Mahkemece, bozma ilamına uyularak yapılan yargılamaya göre; 5661 sayılı Kanun kapsamında tüm borçlarının 31.12.2007 tarihine kadar ödeyenlerin, yapılandıranların aynı sözleşmedeki diğer tarımsal kredi borçlarına olan kefalet sorumluluklarının ödeme tarihi itibariyle son bulacağına dair amir hüküm bulunduğu, 13.02.2011 tarihli 6111 sayılı Kanunda da borç tutarının kanunda belirtilen süre ve şekilde ödenmesi şartıyla borcun tasfiye edileceğinin belirtildiği, 6824 sayılı 23.02.2017 tarihli bazı alacakların yapılandırılması Kanununda da 31.12.2017 tarihine kadar asıl borç ve ferileri ödendiğinde kefalet borcundan sorumluluğun kalkacağının düzenlendiği, davacının 31.07.2007 tarihinden çok önce borcunu yeniden yapılandırarak taksitler halinde ödediği ve son borç tutarının 2008 yılının Mart ayında ödemiş olmasının ilgili yasadan yararlandırılmayacağı anlamına gelmeyeceği, Kanunda borçlarını yapılandıranların yararlanabileceğinin açıkça belirtilmiş olduğundan davacının icra takibi nedeniyle borçlu olmadığı, bankaların basiretli tacir olmaları nedeniyle usul ve kanunlara riayet edilmeden toplu köy ikrazatı/grup kredisi kullandırdıkları, ilgili kanunlardaki amacın verilen kredilerden dolayı asıl borçların kapatılması ve kefalet sorumluluğunun ortadan kaldırılması olduğu, alacağın likit ve belirli olmadığı, yargılamayı gerektirdiği gerekçesiyle davanın kısmen kabulüne, davacının Kars 1. İcra Müdürlüğünün 2012/1462 ve Kars 2. İcra Müdürlüğünün 2012/1261 esas sayılı icra dosyalarından dolayı borçlu olmadığının tespitine, kötü niyet tazminatının reddine karar verilmiştir.

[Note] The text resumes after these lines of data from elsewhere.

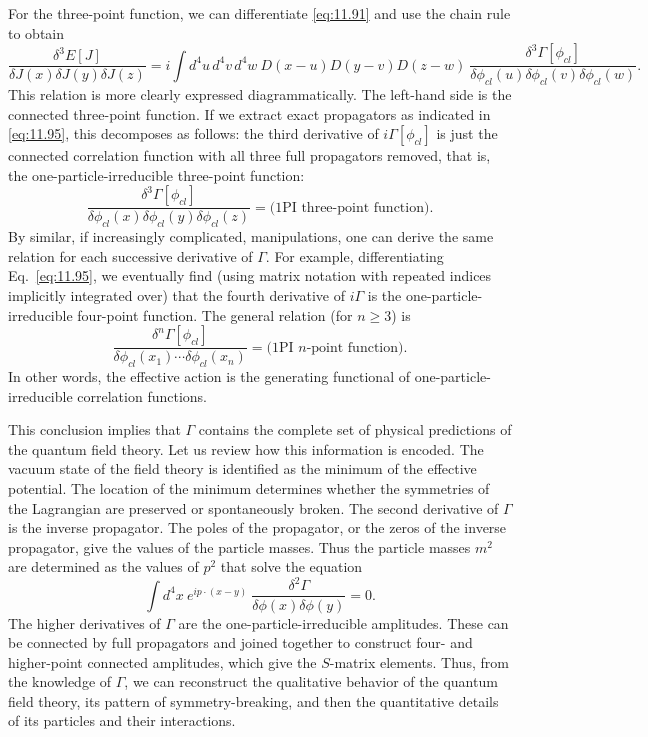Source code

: For the three-point function, we can differentiate \eqref{eq:11.91} and use
the chain rule to obtain
\begin{equation}
  \frac{\delta^3 E[J]}{\delta J(x)\delta J(y)\delta J(z)}
  = i\int d^4u\,d^4v\,d^4w\ D(x-u)D(y-v)D(z-w)\
    \frac{\delta^3\Gamma[\phi_{cl}]}
      {\delta\phi_{cl}(u)\delta\phi_{cl}(v)\delta\phi_{cl}(w)} .
  \label{eq:11.95}
\end{equation}
This relation is more clearly expressed diagrammatically.  The left-hand side
is the connected three-point function.  If we extract exact propagators as
indicated in \eqref{eq:11.95}, this decomposes as follows: the third
derivative of $i\Gamma[\phi_{cl}]$ is just the connected correlation function
with all three full propagators removed, that is, the
one-particle-irreducible three-point function:
\begin{equation}
  \frac{\delta^3\Gamma[\phi_{cl}]}{\delta\phi_{cl}(x)\delta\phi_{cl}(y)
    \delta\phi_{cl}(z)} = \text{(1PI three-point function)} .
\end{equation}
By similar, if increasingly complicated, manipulations, one can derive the
same relation for each successive derivative of $\Gamma$.  For example,
differentiating Eq.~\eqref{eq:11.95}, we eventually find (using matrix
notation with repeated indices implicitly integrated over) that the fourth
derivative of $i\Gamma$ is the one-particle-irreducible four-point function.
The general relation (for $n \ge 3$) is
\begin{equation}
  \frac{\delta^n\Gamma[\phi_{cl}]}{\delta\phi_{cl}(x_1)\cdots
    \delta\phi_{cl}(x_n)} = \text{(1PI } n\text{-point function)} .
  \label{eq:11.96}
\end{equation}
In other words, the effective action is the generating functional of
one-particle-irreducible correlation functions.

This conclusion implies that $\Gamma$ contains the complete set of physical
predictions of the quantum field theory.  Let us review how this information
is encoded.  The vacuum state of the field theory is identified as the minimum
of the effective potential.  The location of the minimum determines whether
the symmetries of the Lagrangian are preserved or spontaneously broken.  The
second derivative of $\Gamma$ is the inverse propagator.  The poles of the
propagator, or the zeros of the inverse propagator, give the values of the
particle masses.  Thus the particle masses $m^2$ are determined as the values
of $p^2$ that solve the equation
\begin{equation}
  \int d^4x\ e^{ip\cdot(x-y)}\ \frac{\delta^2\Gamma}{\delta\phi(x)
    \delta\phi(y)} = 0 .
  \label{eq:11.97}
\end{equation}
The higher derivatives of $\Gamma$ are the one-particle-irreducible
amplitudes.  These can be connected by full propagators and joined together to
construct four- and higher-point connected amplitudes, which give the
$S$-matrix elements.  Thus, from the knowledge of $\Gamma$, we can reconstruct
the qualitative behavior of the quantum field theory, its pattern of
symmetry-breaking, and then the quantitative details of its particles and
their interactions.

Kararı, davalı vekili temyiz etmiştir.
Dosyadaki yazılara, mahkemece uyulan bozma kararı gereğince hüküm verilmiş olmasına ve delillerin takdirinde bir isabetsizlik bulunmamasına göre, davalı vekilinin bütün temyiz itirazları yerinde değildir.
SONUÇ: Yukarıda açıklanan nedenlerden dolayı, davalı vekilinin bütün temyiz itirazlarının reddiyle usul ve kanuna uygun bulunan hükmün ONANMASINA, aşağıda yazılı bakiye 8,50 TL temyiz ilam harcının temyiz eden davalıdan alınmasına, 11/11/2019 tarihinde oybirliğiyle karar verildi.